=== Begin Enclosure ===

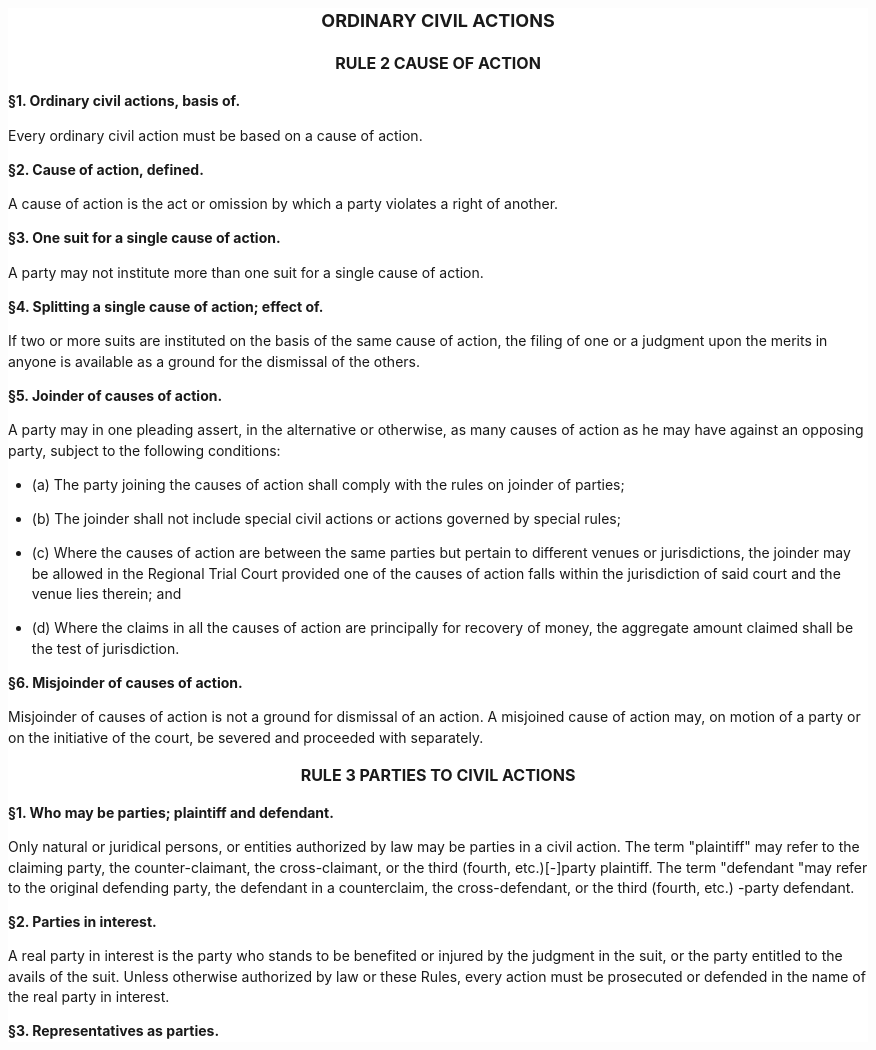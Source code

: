 <p style="text-align:center; font-size: 18px; font-weight: bold;"> ORDINARY CIVIL ACTIONS </p> 

<p style="text-align:center; font-size: 16px; font-weight: bold;"> RULE 2 CAUSE OF ACTION </p> 

**§1. Ordinary civil actions, basis of.**

Every ordinary civil action must be based on a cause of action.

**§2. Cause of action, defined.**

A cause of action is the act or omission by which a party violates a right of another.

**§3. One suit for a single cause of action.**

A party may not institute more than one suit for a single cause of action.

**§4. Splitting a single cause of action; effect of.**

If two or more suits are instituted on the basis of the same cause of action, the filing of one or a judgment upon the merits in anyone is available as a ground for the dismissal of the others.

**§5. Joinder of causes of action.**

A party may in one pleading assert, in the alternative or otherwise, as many causes of action as he may have against an opposing party, subject to the following conditions:

- (a) The party joining the causes of action shall comply with the rules on joinder of parties;

- (b) The joinder shall not include special civil actions or actions governed by special rules;

- (c) Where the causes of action are between the same parties but pertain to different venues or jurisdictions, the joinder may be allowed in the Regional Trial Court provided one of the causes of action falls within the jurisdiction of said court and the venue lies therein; and

- (d) Where the claims in all the causes of action are principally for recovery of money, the aggregate amount claimed shall be the test of jurisdiction.

**§6. Misjoinder of causes of action.**

Misjoinder of causes of action is not a ground for dismissal of an action. A misjoined cause of action may, on motion of a party or on the initiative of the court, be severed and proceeded with separately.

<p style="text-align:center; font-size: 16px; font-weight: bold;"> RULE 3 PARTIES TO CIVIL ACTIONS </p> 

**§1. Who may be parties; plaintiff and defendant.**

Only natural or juridical persons, or entities authorized by law may be parties in a civil action. The term "plaintiff" may refer to the claiming party, the counter-claimant, the cross-claimant, or the third (fourth, etc.)[-]party plaintiff. The term "defendant "may refer to the original defending party, the defendant in a counterclaim, the cross-defendant, or the third (fourth, etc.) -party defendant.

**§2. Parties in interest.**

A real party in interest is the party who stands to be benefited or injured by the judgment in the suit, or the party entitled to the avails of the suit. Unless otherwise authorized by law or these Rules, every action must be prosecuted or defended in the name of the real party in interest.

**§3. Representatives as parties.**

=== End Enclosure ===

Find where the line with "ORDINARY CIVIL ACTIONS </p>" sits in the material above, then copy exactly from it through the line with "action; effect of.**". Add no other line.

: <p style="text-align:center; font-size: 18px; font-weight: bold;"> ORDINARY CIVIL ACTIONS </p> 

<p style="text-align:center; font-size: 16px; font-weight: bold;"> RULE 2 CAUSE OF ACTION </p> 

**§1. Ordinary civil actions, basis of.**

Every ordinary civil action must be based on a cause of action.

**§2. Cause of action, defined.**

A cause of action is the act or omission by which a party violates a right of another.

**§3. One suit for a single cause of action.**

A party may not institute more than one suit for a single cause of action.

**§4. Splitting a single cause of action; effect of.**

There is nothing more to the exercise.